*** Opening of Provided data ***
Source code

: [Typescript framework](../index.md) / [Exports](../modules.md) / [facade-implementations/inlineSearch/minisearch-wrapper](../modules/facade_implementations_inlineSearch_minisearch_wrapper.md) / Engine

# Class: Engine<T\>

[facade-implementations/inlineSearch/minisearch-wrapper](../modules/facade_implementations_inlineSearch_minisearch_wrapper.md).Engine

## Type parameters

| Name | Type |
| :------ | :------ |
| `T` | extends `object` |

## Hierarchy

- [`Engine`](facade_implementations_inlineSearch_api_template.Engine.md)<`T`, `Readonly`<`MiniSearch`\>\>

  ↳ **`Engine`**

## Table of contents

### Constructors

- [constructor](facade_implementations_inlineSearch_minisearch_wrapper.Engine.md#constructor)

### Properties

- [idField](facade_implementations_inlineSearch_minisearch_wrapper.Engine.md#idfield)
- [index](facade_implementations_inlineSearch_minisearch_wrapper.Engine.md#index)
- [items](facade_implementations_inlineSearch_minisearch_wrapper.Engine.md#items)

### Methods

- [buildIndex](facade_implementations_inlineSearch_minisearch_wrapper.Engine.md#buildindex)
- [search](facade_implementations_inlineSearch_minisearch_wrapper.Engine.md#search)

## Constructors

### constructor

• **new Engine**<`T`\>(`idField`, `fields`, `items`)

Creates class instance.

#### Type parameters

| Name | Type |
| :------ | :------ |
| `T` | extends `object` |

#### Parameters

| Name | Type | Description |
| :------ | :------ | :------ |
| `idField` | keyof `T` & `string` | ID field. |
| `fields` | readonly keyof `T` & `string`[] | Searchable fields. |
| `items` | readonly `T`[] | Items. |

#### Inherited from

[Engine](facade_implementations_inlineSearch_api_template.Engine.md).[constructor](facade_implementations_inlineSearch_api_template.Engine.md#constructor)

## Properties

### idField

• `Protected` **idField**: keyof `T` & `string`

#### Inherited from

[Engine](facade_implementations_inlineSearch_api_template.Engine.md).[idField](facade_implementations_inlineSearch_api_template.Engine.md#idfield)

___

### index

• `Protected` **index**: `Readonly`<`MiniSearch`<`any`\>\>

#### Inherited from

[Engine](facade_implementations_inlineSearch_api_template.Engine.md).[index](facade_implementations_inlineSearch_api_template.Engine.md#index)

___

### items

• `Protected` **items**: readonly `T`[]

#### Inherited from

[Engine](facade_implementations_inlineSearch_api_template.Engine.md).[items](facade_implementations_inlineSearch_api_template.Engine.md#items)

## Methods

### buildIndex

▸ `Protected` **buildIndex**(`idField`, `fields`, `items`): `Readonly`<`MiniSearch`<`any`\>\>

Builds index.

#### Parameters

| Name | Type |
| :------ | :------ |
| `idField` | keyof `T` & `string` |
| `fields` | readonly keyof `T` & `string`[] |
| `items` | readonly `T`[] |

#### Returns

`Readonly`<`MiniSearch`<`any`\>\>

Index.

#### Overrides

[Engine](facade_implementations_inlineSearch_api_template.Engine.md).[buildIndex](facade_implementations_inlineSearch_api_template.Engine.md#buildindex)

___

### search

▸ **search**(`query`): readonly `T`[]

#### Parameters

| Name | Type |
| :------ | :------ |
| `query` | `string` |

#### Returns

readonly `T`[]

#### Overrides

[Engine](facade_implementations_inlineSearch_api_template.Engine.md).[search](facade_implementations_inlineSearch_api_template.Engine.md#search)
*** Close of Provided data ***
**Exercise description:**
The lines to copy are those in the records above containing the word "buildIndex".

**Result of this exercise:**
- [buildIndex](facade_implementations_inlineSearch_minisearch_wrapper.Engine.md#buildindex)
### buildIndex
▸ `Protected` **buildIndex**(`idField`, `fields`, `items`): `Readonly`<`MiniSearch`<`any`\>\>
[Engine](facade_implementations_inlineSearch_api_template.Engine.md).[buildIndex](facade_implementations_inlineSearch_api_template.Engine.md#buildindex)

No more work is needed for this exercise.